Andrew Moore, Dean of SCS, from the recent Geekwire HQ2 series:
GW: One of the major triumphs of your computer science department over the past couple years is the gender equity that you’re seeing in your incoming classes. It’s remarkable. And it’s not something that’s happening elsewhere. How have you done it, and what can the rest of not only academia, but technology, learn from what you’ve done here?
Moore: The first thing is you’ve got to begin two decades ago. That’s a really hard thing for folks who want to see that recipe. But of course, I believe that folks can do it more quickly. The first thing not to do is try to make the curriculum “pink” in any way, if you see what I mean. And the faculty and the leaders around this were very clear on that. It is very important to have those connections with middle schools and high schools, where all we have to do there is say what we really believe, which is that computer science is problem solving. Computer science is not semicolons and curly braces. And I think that really helps.

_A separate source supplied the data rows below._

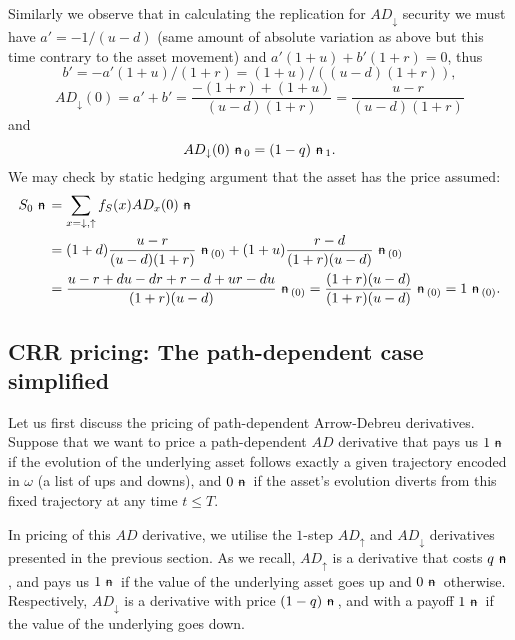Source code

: \documentclass{amsart}
\theoremstyle{definition}
\theoremstyle{remark}
\newcommand{\n}{\!\!\ \nn \!\!\ }
\def\nn{\mathrel{%
    \mathchoice{\n}{\n}{\scriptsize\n}{\tiny\n}%
}}
\def\n {{%
    \setbox0\hbox{ \textsf{n}\!\  }%
    \rlap{\hbox to \wd0{\hss \!\ --\hss}}\box0
}}
\numberwithin{equation}{section}
\newcommand{\1}{\boldsymbol{1}}
\newcommand{\ua}{\uparrow}
\newcommand{\da}{\downarrow}
\begin{document}
Similarly we observe that in calculating the replication for $AD_{\da}$ security we must have
$a'=-1/(u-d)$ (same amount of absolute variation as above but this time contrary to the asset movement) and 
$a' (1+u) + b'(1+r)  =0$, thus 
\[b'=-a'(1+u)/(1+r)=(1+u)/((u-d)(1+r)),\] 
\[AD_\da (0)=a' + b'=\frac{-(1+r) + (1+u)}{(u-d)(1+r)}=\frac{u-r}{(u-d)(1+r)}\]
and 
\[AD_\da (0)  \n_0 = (1-q) \n_1 .\]
We may check by static hedging argument that the asset has the price assumed:
\begin{equation*}
\begin{split}
S_0 \n &=  \sum_{x=\da,\ua} f_S (x) AD_x (0)\n \\
&= (1+d) \frac{u-r}{(u-d)(1+r)}\n_{(0)}+ (1+u) \frac{r-d}{(1+r)(u-d)}\n_{(0)}\\
&=\frac{u-r+du-dr+r-d+ur-du}{(1+r)(u-d)}\n_{(0)}=\frac{(1+r)(u-d)}{(1+r)(u-d)}\n_{(0)}=1\n_{(0)}.
\end{split}
\end{equation*}



\subsection{CRR pricing: The path-dependent case simplified}
\label{Subsection:path-dependentAD}

Let us first discuss the pricing of path-dependent Arrow-Debreu derivatives. Suppose that we want to price a path-dependent $AD$ derivative that pays us $1\n$ if the evolution of the underlying asset follows exactly a given trajectory encoded in $\omega$ (a list of ups and downs), and $0\n$ if the asset's evolution diverts from this fixed trajectory at any time $t\leq T$. 

In pricing of this $AD$ derivative, we utilise the $1$-step $AD_{\ua}$ and $AD_{\da}$ derivatives presented in the previous section. As we recall, $AD_{\ua}$ is a derivative that costs $q\n$, and pays us $1\n$ if the value of the underlying asset goes up and $0\n$ otherwise.
Respectively, $AD_{\da}$ is a derivative with price $(1-q)\n$, and with a payoff $1\n$ if the value of the underlying goes down.
\end{document}
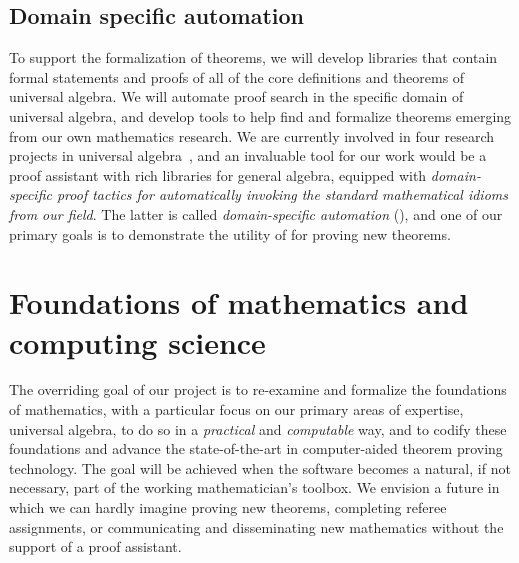 \documentclass[11pt]{amsart}  %
\begin{document}
\subsection{Domain specific automation}
To support the formalization of theorems, we will develop libraries that contain formal statements and proofs of all of the core definitions and theorems of universal algebra. We will automate proof search in the specific domain of universal algebra, and develop tools to help find and formalize theorems emerging from our own mathematics research. We are currently involved in four research projects in universal algebra~\cite{Bergman-DeMeo:2016,fin-lat-rep,DFV:2018,fg-free-lat}, and an invaluable tool for our work would be a proof assistant with rich libraries for general algebra, equipped with \emph{domain-specific proof tactics for automatically invoking the standard mathematical idioms from our field}. The latter is called \emph{domain-specific automation} (\dsa), and one of our primary goals is to demonstrate the utility of \dsa for proving new theorems.




\section{Foundations of mathematics and computing science}
The overriding goal of our project is to re-examine and formalize the foundations of mathematics, with a particular focus on our primary areas of expertise, universal algebra, to do so in a \emph{practical} and \emph{computable} way, and to codify these foundations and advance the state-of-the-art in computer-aided theorem proving technology. The goal will be achieved when the software becomes a natural, if not necessary, part of the working mathematician's toolbox.  We envision a future in which we can hardly imagine proving new theorems, completing referee assignments, or communicating and disseminating new mathematics without the support of a proof assistant.
\end{document}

But then, here was the inspiring piece. After a while it seems to become a self-reinforcing flywheel. It’s self-reinforcing in the sense that once we were 50 percent more women than the national average, we were a very attractive and interesting place for women to come to. And once that took us up to 75 percent, that was even more so. And now I think we’ve hit the optimal situation here, where it is a really good environment, where no one feels, at least gender-wise, no one feels like they’re the only one in the class or in a small minority within the class. And that was really good news.